When it comes to haircutting, bringing up the topic of razors can be quite cringe-worthy. I get the same feeling at the thought of nails on a chalkboard. Eek. But lo and behold, a video on Instagram changed my mind. Recently, Jason Reyes, global trainer for Paul Mitchell, posted a clip of a rainbow-haired woman getting her strands cut with a pair of thinning shears and a razor, no less.
The process was done by Robert Cromeans, salon owner as well as global artistic and business director for John Paul Mitchell Systems. Click play below and you’ll see close-ups of how the ends of the hair just glide right off with the use of a razor. Even with super sharp blades, the technique is done so gently that it’s not daunting to watch — I actually can’t take my eyes away from it! And from the number of the video views (more than 90,000 to date), it seems that others are taking notice, too.
But there’s a misconception people tend to make about ways to cut hair and the type of tools used — razors, in specific. It’s often associated with broken hair and split ends, which can happen if your stylist isn't using the tools correctly. During a chat on the phone, Cromeans set it straight with an explanation of why certain techniques are all the rage in the hair industry.
“If you look at the revolution of hair, say, from the flapper bob, that was definitely done more often than not with a razor,” says Cromeans. “If someone is looking to make a dramatic change to their hair, I use this tool in order to give it a lived-in look with a soft edge, so it’s not so clean and perky.”
In the video, the client’s natural hair color is dark brown before getting bleached and colored. “Whenever you lighten hair, it fattens up and that’s where the razor is critical.” And it’s not just for aesthetic reasons: it also eliminates excess weight on the bottom of the hair, making it more wearable. He continues, “Using a razor for hair is like using Photoshop. It creates a feather-like bottom and blurs the lines. They become invisible layers, if you will.” Here, conditioner is applied to the hair before it even comes close to the blades for a smoother cut (think of it like shaving). Following, Cromeans adds a dab of Paul Mitchell Super Skinny Serum and blow-dries the hair. He finishes the look by evening out the length with a pair of thinning shears.
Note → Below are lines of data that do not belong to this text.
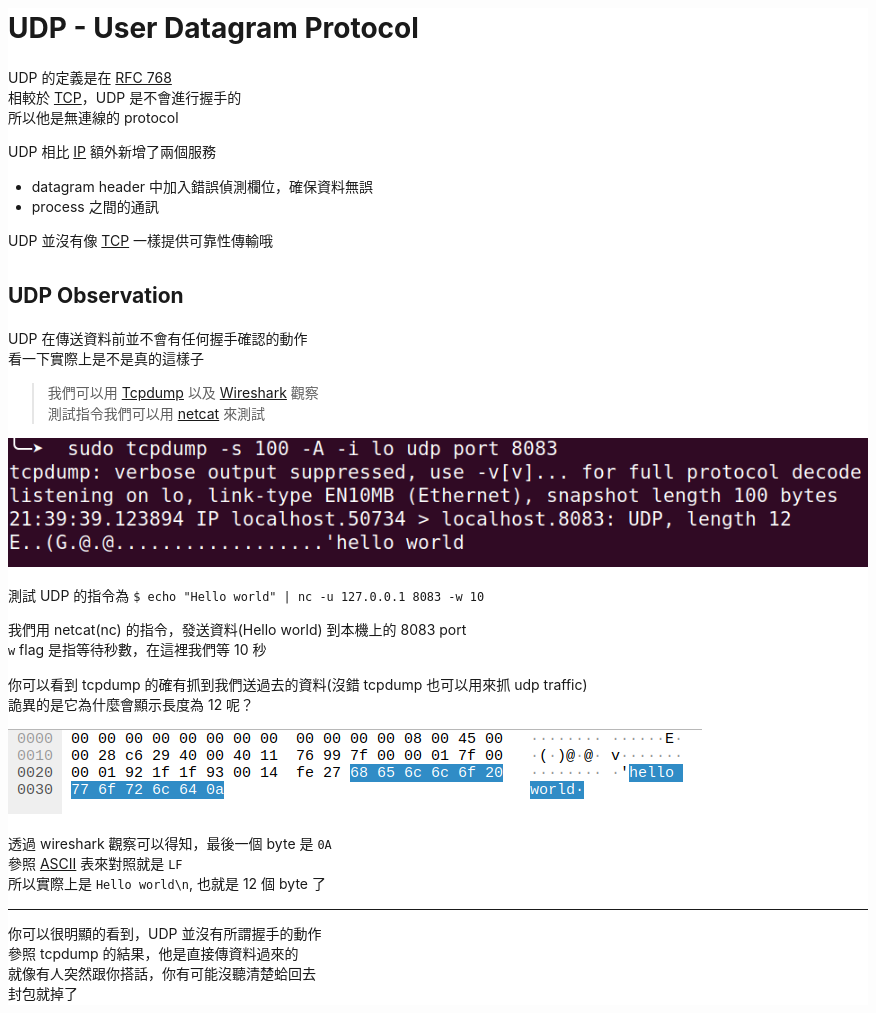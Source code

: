 # UDP - User Datagram Protocol
UDP 的定義是在 [RFC 768](https://datatracker.ietf.org/doc/html/rfc768)\
相較於 [TCP](#tcp---transmission-control-protocol)，UDP 是不會進行握手的\
所以他是無連線的 protocol

UDP 相比 [IP](#ip---internet-protocol) 額外新增了兩個服務

+ datagram header 中加入錯誤偵測欄位，確保資料無誤
+ process 之間的通訊

UDP 並沒有像 [TCP](#tcp---transmission-control-protocol) 一樣提供可靠性傳輸哦

## UDP Observation
UDP 在傳送資料前並不會有任何握手確認的動作\
看一下實際上是不是真的這樣子

> 我們可以用 [Tcpdump](https://www.tcpdump.org/) 以及 [Wireshark](https://www.wireshark.org/download.html) 觀察\
> 測試指令我們可以用 [netcat](https://netcat.sourceforge.io/) 來測試

![](/assets/img/posts/udpdump.png)

測試 UDP 的指令為 `$ echo "Hello world" | nc -u 127.0.0.1 8083 -w 10`

我們用 netcat(nc) 的指令，發送資料(Hello world) 到本機上的 8083 port\
`w` flag 是指等待秒數，在這裡我們等 10 秒

你可以看到 tcpdump 的確有抓到我們送過去的資料(沒錯 tcpdump 也可以用來抓 udp traffic)\
詭異的是它為什麼會顯示長度為 12 呢？

![](/assets/img/posts/udpdump1.png)

透過 wireshark 觀察可以得知，最後一個 byte 是 `0A`\
參照 [ASCII](https://zh.wikipedia.org/zh-tw/ASCII) 表來對照就是 `LF`\
所以實際上是 `Hello world\n`, 也就是 12 個 byte 了

<hr>

你可以很明顯的看到，UDP 並沒有所謂握手的動作\
參照 tcpdump 的結果，他是直接傳資料過來的\
就像有人突然跟你搭話，你有可能沒聽清楚蛤回去\
封包就掉了
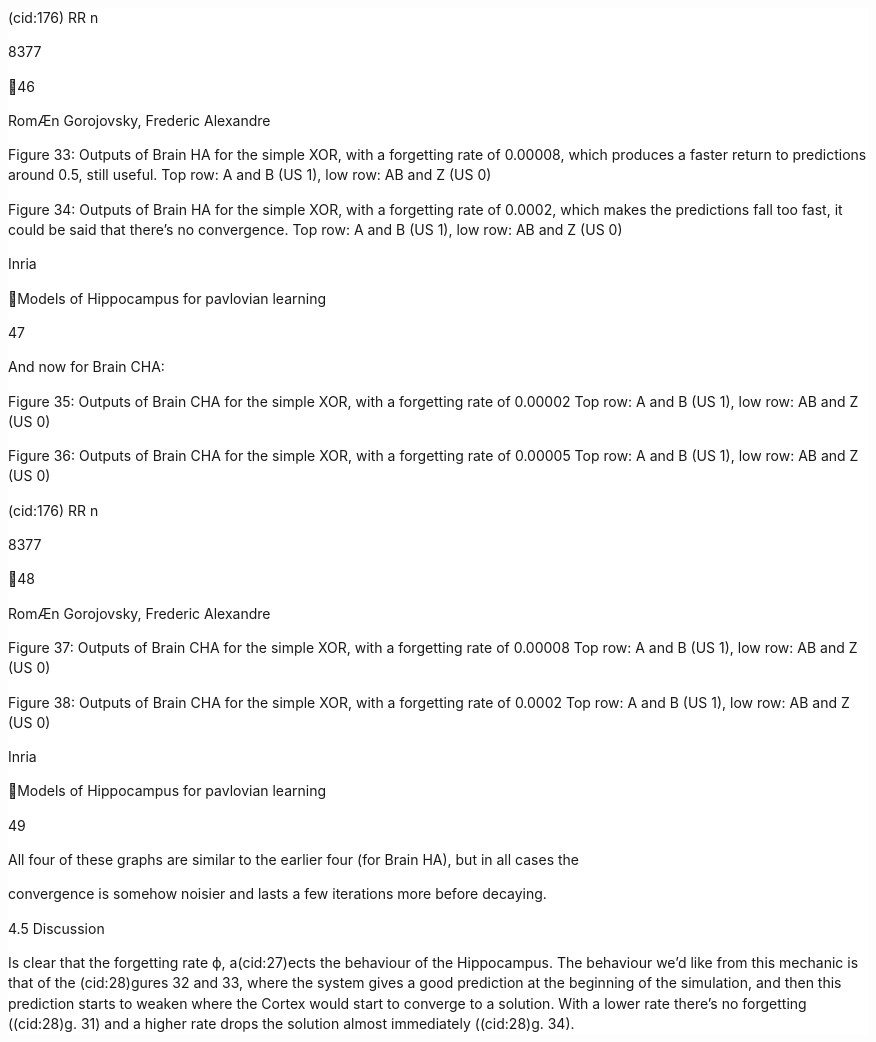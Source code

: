 (cid:176)
RR n

8377

46

RomÆn Gorojovsky, Frederic Alexandre

Figure 33: Outputs of Brain HA for the simple XOR, with a forgetting rate of 0.00008, which
produces a faster return to predictions around 0.5, still useful.
Top row: A and B (US 1), low row: AB and Z (US 0)

Figure 34: Outputs of Brain HA for the simple XOR, with a forgetting rate of 0.0002, which
makes the predictions fall too fast, it could be said that there’s no convergence.
Top row: A and B (US 1), low row: AB and Z (US 0)

Inria

Models of Hippocampus for pavlovian learning

47

And now for Brain CHA:

Figure 35: Outputs of Brain CHA for the simple XOR, with a forgetting rate of 0.00002
Top row: A and B (US 1), low row: AB and Z (US 0)

Figure 36: Outputs of Brain CHA for the simple XOR, with a forgetting rate of 0.00005
Top row: A and B (US 1), low row: AB and Z (US 0)

(cid:176)
RR n

8377

48

RomÆn Gorojovsky, Frederic Alexandre

Figure 37: Outputs of Brain CHA for the simple XOR, with a forgetting rate of 0.00008
Top row: A and B (US 1), low row: AB and Z (US 0)

Figure 38: Outputs of Brain CHA for the simple XOR, with a forgetting rate of 0.0002
Top row: A and B (US 1), low row: AB and Z (US 0)

Inria

Models of Hippocampus for pavlovian learning

49

All four of these graphs are similar to the earlier four (for Brain HA), but in all cases the

convergence is somehow noisier and lasts a few iterations more before decaying.

4.5 Discussion

Is clear that the forgetting rate ϕ, a(cid:27)ects the behaviour of the Hippocampus. The behaviour
we’d like from this mechanic is that of the (cid:28)gures 32 and 33, where the system gives a good
prediction at the beginning of the simulation, and then this prediction starts to weaken where
the Cortex would start to converge to a solution. With a lower rate there’s no forgetting ((cid:28)g.
31) and a higher rate drops the solution almost immediately ((cid:28)g. 34).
Of course, each haircut technique — along with the tools used — depends on the style you’re going for. For example, Reyes, who works with Cromeans, demonstrates a completely different look in another video. He starts by cutting the sides of the client's natural brown hair with clippers, followed by the top with scissors and a razor.
“For the top, I cut in the back with a strong finger angle to preserve length through the crown area,” says Reyes. “Then, on the center top, I use a higher elevation all point cut for movement, and in the front, I cut with a razor for softness — this also adds separation as the hair gets heavier towards the front. I want to create some balance to the weight.”
So, yes, there may be misconceptions about ways to cut hair, but now I’m looking beyond them. “It’s just one of those things — there’s an instinct to it,” says Cromeans. “I don’t want hairdressers to get so caught up with the technique that they forget that little voice inside that knows what complements the client best. People with not a lot of hair need to have it layered very differently than people with thick hair. In that case, a razor can make all the difference.”